* SUPPLIED INFORMATION
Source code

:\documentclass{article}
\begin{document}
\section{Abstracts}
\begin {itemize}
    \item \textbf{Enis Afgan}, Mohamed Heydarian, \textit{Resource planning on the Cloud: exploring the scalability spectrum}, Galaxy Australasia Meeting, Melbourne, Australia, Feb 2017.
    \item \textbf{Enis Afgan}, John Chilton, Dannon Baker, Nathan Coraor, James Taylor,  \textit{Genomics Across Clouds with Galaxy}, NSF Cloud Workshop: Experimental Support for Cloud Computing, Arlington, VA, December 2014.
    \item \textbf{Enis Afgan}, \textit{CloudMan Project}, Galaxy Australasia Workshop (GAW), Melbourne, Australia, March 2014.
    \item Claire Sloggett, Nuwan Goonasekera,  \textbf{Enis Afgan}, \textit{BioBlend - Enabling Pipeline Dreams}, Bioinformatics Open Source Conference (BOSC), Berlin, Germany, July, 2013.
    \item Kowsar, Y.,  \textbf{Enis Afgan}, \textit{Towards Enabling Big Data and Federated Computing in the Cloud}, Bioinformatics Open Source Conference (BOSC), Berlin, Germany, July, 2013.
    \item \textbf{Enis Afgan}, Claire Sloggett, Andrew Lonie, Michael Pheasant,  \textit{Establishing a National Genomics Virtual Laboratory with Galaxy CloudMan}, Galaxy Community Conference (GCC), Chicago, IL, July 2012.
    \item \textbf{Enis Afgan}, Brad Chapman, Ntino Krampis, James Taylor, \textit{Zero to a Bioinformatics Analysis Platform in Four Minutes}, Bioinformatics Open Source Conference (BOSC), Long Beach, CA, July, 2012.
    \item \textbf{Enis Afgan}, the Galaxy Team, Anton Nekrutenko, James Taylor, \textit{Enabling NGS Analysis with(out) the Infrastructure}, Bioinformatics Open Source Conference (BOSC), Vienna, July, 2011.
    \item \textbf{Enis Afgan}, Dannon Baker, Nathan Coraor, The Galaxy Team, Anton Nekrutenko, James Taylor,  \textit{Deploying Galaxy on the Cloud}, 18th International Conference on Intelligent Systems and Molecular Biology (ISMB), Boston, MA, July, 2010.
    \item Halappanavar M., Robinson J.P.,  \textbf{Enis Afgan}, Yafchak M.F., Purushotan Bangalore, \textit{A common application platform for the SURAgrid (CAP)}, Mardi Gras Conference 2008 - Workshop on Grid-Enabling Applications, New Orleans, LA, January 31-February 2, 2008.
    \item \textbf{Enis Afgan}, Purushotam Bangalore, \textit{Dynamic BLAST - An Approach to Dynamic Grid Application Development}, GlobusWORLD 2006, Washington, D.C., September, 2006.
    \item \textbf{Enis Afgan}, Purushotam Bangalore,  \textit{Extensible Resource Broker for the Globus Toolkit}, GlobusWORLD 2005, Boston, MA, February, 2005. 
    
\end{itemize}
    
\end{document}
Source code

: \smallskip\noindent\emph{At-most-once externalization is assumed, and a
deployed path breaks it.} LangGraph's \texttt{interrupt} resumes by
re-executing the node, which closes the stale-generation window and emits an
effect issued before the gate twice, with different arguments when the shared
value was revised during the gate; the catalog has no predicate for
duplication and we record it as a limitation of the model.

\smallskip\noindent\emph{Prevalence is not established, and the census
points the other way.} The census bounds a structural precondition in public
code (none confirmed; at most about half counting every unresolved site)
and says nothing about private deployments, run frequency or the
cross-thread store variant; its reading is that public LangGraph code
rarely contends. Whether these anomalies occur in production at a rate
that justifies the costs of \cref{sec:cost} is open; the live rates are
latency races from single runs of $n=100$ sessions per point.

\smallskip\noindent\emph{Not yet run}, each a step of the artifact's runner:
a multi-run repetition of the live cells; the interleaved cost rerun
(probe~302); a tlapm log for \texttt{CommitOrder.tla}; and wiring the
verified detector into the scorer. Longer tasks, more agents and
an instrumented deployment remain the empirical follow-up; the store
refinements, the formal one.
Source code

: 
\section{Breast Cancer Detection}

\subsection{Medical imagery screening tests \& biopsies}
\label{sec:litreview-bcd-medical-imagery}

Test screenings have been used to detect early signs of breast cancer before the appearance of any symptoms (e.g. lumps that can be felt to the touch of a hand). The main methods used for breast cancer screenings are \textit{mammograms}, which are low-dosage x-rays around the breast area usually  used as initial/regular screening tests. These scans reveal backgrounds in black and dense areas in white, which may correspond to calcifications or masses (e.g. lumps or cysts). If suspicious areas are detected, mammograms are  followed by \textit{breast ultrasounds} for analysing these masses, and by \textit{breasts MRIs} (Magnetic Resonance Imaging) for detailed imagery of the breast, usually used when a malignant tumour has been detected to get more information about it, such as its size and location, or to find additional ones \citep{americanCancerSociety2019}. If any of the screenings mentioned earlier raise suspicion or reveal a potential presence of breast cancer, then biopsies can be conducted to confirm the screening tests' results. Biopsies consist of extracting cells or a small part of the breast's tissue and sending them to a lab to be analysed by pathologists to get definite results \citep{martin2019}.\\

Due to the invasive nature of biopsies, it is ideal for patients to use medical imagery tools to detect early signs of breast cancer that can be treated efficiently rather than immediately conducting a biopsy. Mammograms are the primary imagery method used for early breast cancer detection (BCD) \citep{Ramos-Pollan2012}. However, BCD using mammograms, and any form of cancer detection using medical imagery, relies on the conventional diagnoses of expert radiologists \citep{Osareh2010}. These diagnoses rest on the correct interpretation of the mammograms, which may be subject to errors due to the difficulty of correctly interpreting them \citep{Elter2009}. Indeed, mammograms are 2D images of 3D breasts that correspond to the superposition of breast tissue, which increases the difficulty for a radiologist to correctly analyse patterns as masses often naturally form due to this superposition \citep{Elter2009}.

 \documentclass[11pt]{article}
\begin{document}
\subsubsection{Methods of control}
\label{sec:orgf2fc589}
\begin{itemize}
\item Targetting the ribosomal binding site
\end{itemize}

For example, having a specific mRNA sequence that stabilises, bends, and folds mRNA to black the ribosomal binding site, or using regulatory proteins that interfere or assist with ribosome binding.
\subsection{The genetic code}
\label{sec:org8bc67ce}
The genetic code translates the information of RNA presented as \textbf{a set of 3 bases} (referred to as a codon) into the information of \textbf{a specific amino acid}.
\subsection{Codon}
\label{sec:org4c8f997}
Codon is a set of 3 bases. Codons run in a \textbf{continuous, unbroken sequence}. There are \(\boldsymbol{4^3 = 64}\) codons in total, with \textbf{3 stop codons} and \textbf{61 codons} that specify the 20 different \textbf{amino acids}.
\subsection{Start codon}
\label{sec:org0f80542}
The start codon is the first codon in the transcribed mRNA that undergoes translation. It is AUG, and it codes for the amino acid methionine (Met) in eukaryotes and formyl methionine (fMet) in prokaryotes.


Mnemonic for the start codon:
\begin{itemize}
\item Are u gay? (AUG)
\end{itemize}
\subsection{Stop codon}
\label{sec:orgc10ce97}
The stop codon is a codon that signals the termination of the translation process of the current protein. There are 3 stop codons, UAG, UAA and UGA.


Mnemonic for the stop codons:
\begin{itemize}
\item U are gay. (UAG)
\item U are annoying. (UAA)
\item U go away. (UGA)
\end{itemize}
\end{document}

* PROBLEM TO WORK ON
Retype, exactly as written, everything from the first line of the data above through the line containing "VA, December 2014.". Nothing else should appear.

* RESPONSE TO THE TASK
Source code

:\documentclass{article}
\begin{document}
\section{Abstracts}
\begin {itemize}
    \item \textbf{Enis Afgan}, Mohamed Heydarian, \textit{Resource planning on the Cloud: exploring the scalability spectrum}, Galaxy Australasia Meeting, Melbourne, Australia, Feb 2017.
    \item \textbf{Enis Afgan}, John Chilton, Dannon Baker, Nathan Coraor, James Taylor,  \textit{Genomics Across Clouds with Galaxy}, NSF Cloud Workshop: Experimental Support for Cloud Computing, Arlington, VA, December 2014.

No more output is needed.